● ASSIGNMENT
Please state the number of lines in the entries below where the word "REFERENCES" appears. Include nothing else.

▬▬▬

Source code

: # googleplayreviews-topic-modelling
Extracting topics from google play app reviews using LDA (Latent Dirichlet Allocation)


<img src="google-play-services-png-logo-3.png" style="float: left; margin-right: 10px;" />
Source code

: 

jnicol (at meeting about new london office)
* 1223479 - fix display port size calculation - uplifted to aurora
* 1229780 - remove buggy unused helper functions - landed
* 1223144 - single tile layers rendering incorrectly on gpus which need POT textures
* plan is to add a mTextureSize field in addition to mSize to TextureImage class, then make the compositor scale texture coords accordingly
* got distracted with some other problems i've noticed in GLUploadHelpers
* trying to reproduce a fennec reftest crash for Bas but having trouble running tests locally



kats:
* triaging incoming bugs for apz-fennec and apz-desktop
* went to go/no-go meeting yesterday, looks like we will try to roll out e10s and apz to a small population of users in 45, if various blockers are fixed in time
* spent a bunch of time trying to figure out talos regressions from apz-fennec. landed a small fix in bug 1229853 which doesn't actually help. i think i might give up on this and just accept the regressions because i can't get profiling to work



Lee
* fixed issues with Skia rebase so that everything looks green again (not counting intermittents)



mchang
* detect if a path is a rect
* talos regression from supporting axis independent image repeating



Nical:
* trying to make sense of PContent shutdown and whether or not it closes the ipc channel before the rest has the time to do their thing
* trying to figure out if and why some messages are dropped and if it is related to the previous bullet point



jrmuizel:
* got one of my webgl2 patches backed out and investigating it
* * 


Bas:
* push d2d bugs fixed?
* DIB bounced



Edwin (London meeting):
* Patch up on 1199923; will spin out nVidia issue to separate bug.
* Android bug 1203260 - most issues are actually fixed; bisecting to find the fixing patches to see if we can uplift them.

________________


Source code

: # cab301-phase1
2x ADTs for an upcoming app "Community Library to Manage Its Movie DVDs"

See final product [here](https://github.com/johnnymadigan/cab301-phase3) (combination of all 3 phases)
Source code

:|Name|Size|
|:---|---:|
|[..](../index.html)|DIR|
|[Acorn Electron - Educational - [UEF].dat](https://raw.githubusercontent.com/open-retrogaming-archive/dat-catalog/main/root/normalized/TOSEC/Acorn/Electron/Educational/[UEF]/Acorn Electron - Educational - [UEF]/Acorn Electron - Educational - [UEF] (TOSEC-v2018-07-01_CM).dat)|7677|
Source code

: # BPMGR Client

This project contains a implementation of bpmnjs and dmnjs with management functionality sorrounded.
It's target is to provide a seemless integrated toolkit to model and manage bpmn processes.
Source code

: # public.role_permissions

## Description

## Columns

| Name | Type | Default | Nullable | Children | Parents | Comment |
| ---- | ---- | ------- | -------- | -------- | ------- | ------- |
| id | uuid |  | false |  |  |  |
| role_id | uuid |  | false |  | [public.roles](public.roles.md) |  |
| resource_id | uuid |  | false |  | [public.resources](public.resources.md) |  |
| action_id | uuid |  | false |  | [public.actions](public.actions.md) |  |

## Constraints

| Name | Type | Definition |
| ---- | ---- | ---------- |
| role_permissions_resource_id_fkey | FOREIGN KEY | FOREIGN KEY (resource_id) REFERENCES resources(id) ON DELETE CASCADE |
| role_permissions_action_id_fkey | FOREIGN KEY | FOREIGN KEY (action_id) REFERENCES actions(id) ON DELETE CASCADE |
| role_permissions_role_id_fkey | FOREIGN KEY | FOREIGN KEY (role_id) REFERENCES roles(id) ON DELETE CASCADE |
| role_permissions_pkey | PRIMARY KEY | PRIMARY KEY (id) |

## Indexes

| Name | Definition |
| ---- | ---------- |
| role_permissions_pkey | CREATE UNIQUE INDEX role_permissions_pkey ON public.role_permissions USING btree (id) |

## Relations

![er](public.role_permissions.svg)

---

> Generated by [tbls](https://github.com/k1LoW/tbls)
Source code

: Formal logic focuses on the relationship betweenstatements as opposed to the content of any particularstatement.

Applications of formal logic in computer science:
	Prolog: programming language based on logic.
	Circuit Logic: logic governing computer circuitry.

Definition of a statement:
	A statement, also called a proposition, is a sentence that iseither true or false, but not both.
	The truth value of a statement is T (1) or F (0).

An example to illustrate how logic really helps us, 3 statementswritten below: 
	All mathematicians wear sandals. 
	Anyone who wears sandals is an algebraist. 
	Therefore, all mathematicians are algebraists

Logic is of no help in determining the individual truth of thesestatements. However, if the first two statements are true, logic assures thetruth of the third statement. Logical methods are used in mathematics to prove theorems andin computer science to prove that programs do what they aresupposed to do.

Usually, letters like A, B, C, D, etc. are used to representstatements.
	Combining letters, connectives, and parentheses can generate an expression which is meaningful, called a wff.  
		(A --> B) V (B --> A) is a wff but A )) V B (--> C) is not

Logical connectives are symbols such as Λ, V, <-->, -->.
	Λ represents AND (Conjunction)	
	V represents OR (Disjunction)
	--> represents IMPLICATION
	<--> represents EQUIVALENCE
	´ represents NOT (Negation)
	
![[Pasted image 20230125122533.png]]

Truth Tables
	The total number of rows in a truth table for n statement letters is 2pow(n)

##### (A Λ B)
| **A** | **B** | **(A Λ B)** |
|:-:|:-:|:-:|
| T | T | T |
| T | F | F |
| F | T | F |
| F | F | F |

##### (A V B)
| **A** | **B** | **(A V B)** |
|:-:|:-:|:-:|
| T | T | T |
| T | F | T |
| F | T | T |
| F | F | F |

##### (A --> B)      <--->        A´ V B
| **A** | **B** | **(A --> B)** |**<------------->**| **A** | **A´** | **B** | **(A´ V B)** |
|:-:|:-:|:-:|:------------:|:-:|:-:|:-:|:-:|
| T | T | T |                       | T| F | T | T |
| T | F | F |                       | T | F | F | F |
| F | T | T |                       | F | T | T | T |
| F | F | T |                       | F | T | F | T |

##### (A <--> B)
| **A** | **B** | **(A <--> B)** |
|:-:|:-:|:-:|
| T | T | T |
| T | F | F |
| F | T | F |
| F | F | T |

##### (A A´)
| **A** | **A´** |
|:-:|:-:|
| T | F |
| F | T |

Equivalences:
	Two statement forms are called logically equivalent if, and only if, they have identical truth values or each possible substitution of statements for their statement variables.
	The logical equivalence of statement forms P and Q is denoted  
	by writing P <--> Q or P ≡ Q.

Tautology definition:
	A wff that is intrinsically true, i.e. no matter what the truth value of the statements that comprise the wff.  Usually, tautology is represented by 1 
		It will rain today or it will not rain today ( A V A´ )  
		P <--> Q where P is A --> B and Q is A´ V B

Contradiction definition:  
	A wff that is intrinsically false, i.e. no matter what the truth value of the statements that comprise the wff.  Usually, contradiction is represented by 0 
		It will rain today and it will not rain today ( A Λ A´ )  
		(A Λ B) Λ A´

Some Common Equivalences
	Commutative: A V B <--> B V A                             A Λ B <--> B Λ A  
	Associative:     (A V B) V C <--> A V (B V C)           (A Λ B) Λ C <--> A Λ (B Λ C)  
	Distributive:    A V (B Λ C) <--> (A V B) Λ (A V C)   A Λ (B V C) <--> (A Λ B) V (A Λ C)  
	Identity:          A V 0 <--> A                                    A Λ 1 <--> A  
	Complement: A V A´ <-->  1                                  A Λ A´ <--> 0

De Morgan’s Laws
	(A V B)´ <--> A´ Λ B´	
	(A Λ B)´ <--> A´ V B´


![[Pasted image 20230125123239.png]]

▬▬▬

● FINISHED TASK
3